> _ASSIGNMENT_: Go through the listing below and write out exactly the lines from the one that mentions "- I'm interested" through the one that mentions "- LinkedIn: www.linkedin.com/in/shambu-c-36b5051b4", minus the pictures.

> _DATASET_:
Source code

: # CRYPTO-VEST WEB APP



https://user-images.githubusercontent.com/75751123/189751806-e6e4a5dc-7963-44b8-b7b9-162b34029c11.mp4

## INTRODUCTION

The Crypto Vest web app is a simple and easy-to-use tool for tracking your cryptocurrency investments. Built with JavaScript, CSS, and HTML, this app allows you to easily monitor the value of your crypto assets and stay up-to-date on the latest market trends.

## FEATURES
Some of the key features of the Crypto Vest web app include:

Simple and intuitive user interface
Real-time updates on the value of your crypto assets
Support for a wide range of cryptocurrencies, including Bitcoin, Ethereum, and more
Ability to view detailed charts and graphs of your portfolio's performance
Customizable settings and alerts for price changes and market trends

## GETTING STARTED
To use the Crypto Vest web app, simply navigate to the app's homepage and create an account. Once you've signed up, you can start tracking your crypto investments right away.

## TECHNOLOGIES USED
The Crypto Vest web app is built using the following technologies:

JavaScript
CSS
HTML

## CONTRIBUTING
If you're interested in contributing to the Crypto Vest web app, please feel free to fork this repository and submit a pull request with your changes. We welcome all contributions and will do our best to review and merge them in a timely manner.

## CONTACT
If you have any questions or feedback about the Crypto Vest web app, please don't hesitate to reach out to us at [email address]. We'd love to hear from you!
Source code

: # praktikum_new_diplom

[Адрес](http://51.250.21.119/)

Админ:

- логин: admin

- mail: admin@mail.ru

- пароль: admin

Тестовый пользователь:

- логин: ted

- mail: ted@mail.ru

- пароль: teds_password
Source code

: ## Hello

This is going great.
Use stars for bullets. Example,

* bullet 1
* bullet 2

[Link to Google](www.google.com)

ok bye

--

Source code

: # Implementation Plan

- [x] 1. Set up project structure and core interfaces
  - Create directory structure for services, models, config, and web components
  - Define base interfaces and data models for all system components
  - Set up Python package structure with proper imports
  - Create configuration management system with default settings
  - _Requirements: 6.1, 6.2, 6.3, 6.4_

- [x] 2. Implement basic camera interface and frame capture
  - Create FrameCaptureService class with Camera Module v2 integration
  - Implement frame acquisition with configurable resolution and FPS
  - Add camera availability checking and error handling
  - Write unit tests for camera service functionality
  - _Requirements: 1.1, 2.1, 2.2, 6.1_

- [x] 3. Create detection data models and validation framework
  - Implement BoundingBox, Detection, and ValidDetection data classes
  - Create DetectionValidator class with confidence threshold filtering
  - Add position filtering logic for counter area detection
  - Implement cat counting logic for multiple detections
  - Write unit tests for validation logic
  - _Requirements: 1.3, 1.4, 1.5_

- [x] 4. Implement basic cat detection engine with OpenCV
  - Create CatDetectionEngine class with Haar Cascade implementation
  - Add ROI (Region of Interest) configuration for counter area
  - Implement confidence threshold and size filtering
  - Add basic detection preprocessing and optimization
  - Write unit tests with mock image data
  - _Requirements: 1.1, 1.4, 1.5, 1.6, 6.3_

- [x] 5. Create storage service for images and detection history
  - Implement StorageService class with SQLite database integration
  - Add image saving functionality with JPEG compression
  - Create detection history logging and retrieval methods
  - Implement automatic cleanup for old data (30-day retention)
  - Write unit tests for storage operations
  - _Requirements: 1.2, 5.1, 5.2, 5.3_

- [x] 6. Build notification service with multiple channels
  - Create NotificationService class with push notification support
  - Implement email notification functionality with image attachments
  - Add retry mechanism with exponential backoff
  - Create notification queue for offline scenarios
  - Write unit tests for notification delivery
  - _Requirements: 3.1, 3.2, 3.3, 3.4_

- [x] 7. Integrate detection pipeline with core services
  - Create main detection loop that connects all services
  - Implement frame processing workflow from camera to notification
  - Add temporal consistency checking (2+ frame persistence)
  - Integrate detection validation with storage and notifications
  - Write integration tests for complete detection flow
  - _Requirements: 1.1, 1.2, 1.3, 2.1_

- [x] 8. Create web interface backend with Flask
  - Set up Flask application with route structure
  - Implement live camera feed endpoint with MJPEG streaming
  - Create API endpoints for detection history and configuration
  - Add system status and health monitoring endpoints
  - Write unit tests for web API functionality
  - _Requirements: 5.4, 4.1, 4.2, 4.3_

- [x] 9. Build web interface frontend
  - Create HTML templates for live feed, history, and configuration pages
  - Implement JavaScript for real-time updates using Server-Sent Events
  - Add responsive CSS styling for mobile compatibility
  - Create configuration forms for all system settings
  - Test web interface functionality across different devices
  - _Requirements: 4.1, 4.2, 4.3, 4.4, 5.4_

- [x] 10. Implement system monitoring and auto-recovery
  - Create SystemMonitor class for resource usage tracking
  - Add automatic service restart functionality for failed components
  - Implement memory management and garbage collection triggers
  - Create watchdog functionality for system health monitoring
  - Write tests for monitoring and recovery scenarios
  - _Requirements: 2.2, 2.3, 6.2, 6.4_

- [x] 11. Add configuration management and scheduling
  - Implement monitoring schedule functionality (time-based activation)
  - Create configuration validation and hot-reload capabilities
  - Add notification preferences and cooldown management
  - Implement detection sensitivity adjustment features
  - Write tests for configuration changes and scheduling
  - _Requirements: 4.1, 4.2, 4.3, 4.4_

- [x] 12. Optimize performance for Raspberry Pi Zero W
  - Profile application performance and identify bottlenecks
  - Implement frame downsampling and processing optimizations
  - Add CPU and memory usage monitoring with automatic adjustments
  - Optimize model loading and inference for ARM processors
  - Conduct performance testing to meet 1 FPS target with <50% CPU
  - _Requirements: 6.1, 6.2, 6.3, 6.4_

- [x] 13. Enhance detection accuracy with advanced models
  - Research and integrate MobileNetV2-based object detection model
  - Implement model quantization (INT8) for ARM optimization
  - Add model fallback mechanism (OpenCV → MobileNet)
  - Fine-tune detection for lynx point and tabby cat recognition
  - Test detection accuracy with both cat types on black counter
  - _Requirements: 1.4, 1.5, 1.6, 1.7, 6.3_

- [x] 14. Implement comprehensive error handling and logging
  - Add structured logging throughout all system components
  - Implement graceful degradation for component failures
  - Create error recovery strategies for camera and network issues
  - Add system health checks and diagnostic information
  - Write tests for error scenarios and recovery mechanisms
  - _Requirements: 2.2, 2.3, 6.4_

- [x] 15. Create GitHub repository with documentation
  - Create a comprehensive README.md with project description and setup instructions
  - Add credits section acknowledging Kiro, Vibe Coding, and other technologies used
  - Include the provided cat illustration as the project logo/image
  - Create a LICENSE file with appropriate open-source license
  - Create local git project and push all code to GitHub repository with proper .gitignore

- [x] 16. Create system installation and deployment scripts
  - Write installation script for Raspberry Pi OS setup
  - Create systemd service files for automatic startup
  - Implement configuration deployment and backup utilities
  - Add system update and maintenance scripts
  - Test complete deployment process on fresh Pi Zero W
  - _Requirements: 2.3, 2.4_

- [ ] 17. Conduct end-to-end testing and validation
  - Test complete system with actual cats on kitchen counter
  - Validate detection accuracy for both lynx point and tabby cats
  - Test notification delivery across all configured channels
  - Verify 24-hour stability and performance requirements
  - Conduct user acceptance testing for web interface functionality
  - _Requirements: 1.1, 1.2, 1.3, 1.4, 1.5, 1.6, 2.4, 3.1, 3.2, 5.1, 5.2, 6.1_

* * *

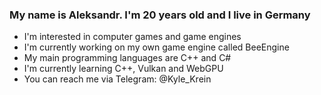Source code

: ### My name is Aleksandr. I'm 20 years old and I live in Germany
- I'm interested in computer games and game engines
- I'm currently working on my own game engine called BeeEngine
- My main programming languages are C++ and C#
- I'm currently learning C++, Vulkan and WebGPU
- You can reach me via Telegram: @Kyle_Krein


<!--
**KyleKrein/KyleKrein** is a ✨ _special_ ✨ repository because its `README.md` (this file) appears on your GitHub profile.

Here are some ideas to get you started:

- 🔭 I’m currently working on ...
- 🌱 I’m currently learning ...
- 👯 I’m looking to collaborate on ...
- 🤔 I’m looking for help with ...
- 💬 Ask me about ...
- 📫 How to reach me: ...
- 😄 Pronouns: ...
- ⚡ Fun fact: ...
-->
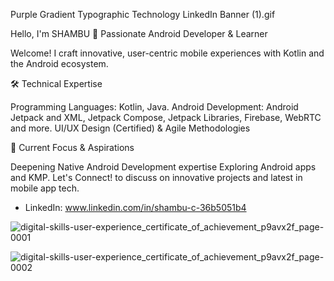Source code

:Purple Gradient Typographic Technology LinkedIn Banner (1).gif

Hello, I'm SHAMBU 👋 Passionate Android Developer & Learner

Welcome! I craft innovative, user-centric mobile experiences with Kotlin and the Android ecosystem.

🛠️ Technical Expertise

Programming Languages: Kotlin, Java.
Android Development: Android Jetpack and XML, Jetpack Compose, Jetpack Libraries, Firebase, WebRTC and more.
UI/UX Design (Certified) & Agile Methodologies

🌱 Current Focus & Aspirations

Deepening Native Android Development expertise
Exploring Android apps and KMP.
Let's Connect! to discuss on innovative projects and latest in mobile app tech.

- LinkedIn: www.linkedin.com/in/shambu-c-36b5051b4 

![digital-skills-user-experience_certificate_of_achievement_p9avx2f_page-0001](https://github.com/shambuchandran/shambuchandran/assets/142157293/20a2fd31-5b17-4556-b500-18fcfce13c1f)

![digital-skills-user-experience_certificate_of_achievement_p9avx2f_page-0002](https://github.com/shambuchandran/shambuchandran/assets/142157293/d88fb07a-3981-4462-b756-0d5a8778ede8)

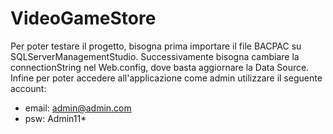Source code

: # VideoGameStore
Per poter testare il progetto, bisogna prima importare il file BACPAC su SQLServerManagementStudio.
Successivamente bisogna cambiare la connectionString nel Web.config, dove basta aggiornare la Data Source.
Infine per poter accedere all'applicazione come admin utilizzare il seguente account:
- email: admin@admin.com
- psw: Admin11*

> _RESPONSE AREA_:
- I'm interested in computer games and game engines
- I'm currently working on my own game engine called BeeEngine
- My main programming languages are C++ and C#
- I'm currently learning C++, Vulkan and WebGPU
- You can reach me via Telegram: @Kyle_Krein


<!--
**KyleKrein/KyleKrein** is a ✨ _special_ ✨ repository because its `README.md` (this file) appears on your GitHub profile.

Here are some ideas to get you started:

- 🔭 I’m currently working on ...
- 🌱 I’m currently learning ...
- 👯 I’m looking to collaborate on ...
- 🤔 I’m looking for help with ...
- 💬 Ask me about ...
- 📫 How to reach me: ...
- 😄 Pronouns: ...
- ⚡ Fun fact: ...
-->
Source code

:Purple Gradient Typographic Technology LinkedIn Banner (1).gif

Hello, I'm SHAMBU 👋 Passionate Android Developer & Learner

Welcome! I craft innovative, user-centric mobile experiences with Kotlin and the Android ecosystem.

🛠️ Technical Expertise

Programming Languages: Kotlin, Java.
Android Development: Android Jetpack and XML, Jetpack Compose, Jetpack Libraries, Firebase, WebRTC and more.
UI/UX Design (Certified) & Agile Methodologies

🌱 Current Focus & Aspirations

Deepening Native Android Development expertise
Exploring Android apps and KMP.
Let's Connect! to discuss on innovative projects and latest in mobile app tech.

- LinkedIn: www.linkedin.com/in/shambu-c-36b5051b4 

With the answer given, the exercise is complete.